Python package for building HiPS-compliant catalog hierarchies from large astronomical tables using Dask and LSDB.

Project description

hipscatalog-gen

Template License: MIT Python Versions GitHub Workflow Status Codecov

This project was created following the LINCC Frameworks Python Project Template (https://lincc-ppt.readthedocs.io/en/latest/).


Overview

hipscatalog-gen is a Python package for building HiPS-compliant catalog hierarchies from large astronomical tables using Dask and LSDB. It is inspired by and extends the logic of the CDS Hipsgen-cat.jar tool, providing a scalable and parallelized Python implementation suitable for large-scale workflows. Documentation: https://linea-it.github.io/hipscatalog_gen/

The pipeline supports three selection modes, configured in the YAML file under algorithm.selection_mode:

  • mag_global — global magnitude-complete selection.
  • score_global — global selection driven by an arbitrary score/expression.
  • score_density_hybrid — density-driven depths 1–3 with score-based distribution afterwards.

Quick Start (PyPI)

Install from PyPI into a fresh environment and run with a config file:

python -m venv .venv          # or use conda
source .venv/bin/activate
pip install hipscatalog-gen

Fetch the example template and adapt it to your catalog:

curl -O https://raw.githubusercontent.com/linea-it/hipscatalog_gen/main/examples/configs/config.template.yaml
cp config.template.yaml config.yaml

Run the pipeline:

hipscatalog-gen --config config.yaml
# or: python -m hipscatalog_gen.cli --config config.yaml

Developer Install

For local development (editable install + tooling):

git clone https://github.com/linea-it/hipscatalog_gen.git
cd hipscatalog_gen
conda create -n hipscatalog-gen python=3.13
conda activate hipscatalog-gen
pip install -e .[dev]

Optionally expose the env as a Jupyter kernel:

python -m ipykernel install --user --name hipscatalog-gen --display-name "hipscatalog-gen"

Configuration

The pipeline is fully configured through a YAML file.

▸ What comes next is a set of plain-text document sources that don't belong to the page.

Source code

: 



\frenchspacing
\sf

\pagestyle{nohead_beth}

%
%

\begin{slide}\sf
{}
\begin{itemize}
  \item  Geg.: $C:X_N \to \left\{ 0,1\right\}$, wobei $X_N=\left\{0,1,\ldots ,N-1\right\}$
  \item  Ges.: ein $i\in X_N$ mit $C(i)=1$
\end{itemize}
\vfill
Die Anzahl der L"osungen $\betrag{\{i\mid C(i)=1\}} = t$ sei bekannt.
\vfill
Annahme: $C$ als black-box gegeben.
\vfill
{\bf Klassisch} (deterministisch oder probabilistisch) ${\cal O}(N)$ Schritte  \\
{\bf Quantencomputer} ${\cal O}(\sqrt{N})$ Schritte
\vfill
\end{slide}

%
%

A complete annotated template is provided in ./examples/configs folder as:

  • config.template.yaml

When installed from PyPI, download the template directly:

curl -O https://raw.githubusercontent.com/linea-it/hipscatalog_gen/main/examples/configs/config.template.yaml

To create your own configuration:

cp config.template.yaml config.yaml

Then edit config.yaml to match your input catalog and selection preferences. Additional examples are available under ./examples/configs/.

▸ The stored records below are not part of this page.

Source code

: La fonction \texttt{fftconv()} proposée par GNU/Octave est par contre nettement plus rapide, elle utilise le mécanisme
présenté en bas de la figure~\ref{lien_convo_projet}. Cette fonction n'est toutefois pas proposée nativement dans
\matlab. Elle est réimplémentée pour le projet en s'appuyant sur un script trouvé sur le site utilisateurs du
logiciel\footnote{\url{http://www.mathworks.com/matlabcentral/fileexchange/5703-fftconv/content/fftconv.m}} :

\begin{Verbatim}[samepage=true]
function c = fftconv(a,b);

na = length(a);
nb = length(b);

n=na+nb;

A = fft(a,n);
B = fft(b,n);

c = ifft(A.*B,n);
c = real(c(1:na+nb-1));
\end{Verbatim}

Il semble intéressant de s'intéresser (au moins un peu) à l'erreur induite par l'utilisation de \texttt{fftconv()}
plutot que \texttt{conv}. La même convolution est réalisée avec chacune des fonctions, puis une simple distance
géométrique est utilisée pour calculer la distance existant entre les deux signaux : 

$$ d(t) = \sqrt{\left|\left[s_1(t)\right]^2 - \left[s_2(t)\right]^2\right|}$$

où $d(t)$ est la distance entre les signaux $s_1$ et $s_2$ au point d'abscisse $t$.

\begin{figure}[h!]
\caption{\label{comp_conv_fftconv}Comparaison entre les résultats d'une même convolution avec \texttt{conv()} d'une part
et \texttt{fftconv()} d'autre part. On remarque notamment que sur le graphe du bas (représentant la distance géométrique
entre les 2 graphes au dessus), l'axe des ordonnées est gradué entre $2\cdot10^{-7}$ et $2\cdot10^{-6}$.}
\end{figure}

Selection modes live under algorithm.selection_mode:

  • mag_global, score_global, score_density_hybrid. Mode-specific parameters live inside blocks algorithm.mag_global, algorithm.score_global, and algorithm.score_density_hybrid (with optional shared defaults in algorithm.selection_defaults).

Running

The pipeline can be executed either as a Python library or from the command line.

Run as a library

from hipscatalog_gen.config import load_config, load_config_from_dict, display_available_configs
from hipscatalog_gen.pipeline.main import run_pipeline

cfg = load_config("config.yaml")
run_pipeline(cfg)

Run from the command line

List available selection modes:

hipscatalog-gen --list-modes

Run with a config file:

hipscatalog-gen --config config.yaml
# or: python -m hipscatalog_gen.cli --config config.yaml

Validate a config without running:

hipscatalog-gen --check-config config.yaml

Enable JSON logs (process.jsonl) via CLI flag (when running the pipeline):

hipscatalog-gen --config config.yaml --json-logs

Summarize an existing telemetry.json:

hipscatalog-gen --telemetry /path/to/telemetry.json

Output Structure

Each run generates a HiPS-compliant directory structure under output.out_dir:

  • Norder*/Dir*/Npix*.tsv → Per-depth tiles.
  • Norder*/Allsky.tsv → Optional all-sky tables.
  • densmap_o.fits → Density maps for all depths up to level_limit.
  • Moc.fits / Moc.json → Multi-Order Coverage maps.
  • properties / metadata.xml → HiPS metadata descriptors.
  • process.log / arguments → Run logs and configuration snapshot (optional process.jsonl when --json-logs).
  • telemetry.json → Run summary with per-stage durations and input/output counts.
  • Existing output.out_dir causes an error; set output.overwrite: true to clear it before writing.

Mode Summary

  • mag_global: magnitude-complete slices across all depths.
  • mag_global hist_peak default bounds: when adaptive_range=hist_peak and mag_min/mag_max are not provided, the histogram range clips the global min/max to [-2, 40] (mag_min clipped to >= -2; mag_max from the peak within [-2, min(global_max, 40)]).
  • score_global: score-based slices across all depths.
  • score_density_hybrid: density-driven tiles for depths 1–3, then score slices for deeper levels.
  • Ordering and ties: order_desc controls ascending/descending (default ascending); optional tie_column breaks ties before falling back to RA/DEC.
  • Invalids: keep_invalid_values (per mode or in selection_defaults) can map NaN/Inf to a sentinel when adaptive_range=complete, sending them to the last slice; rejected for hist_peak.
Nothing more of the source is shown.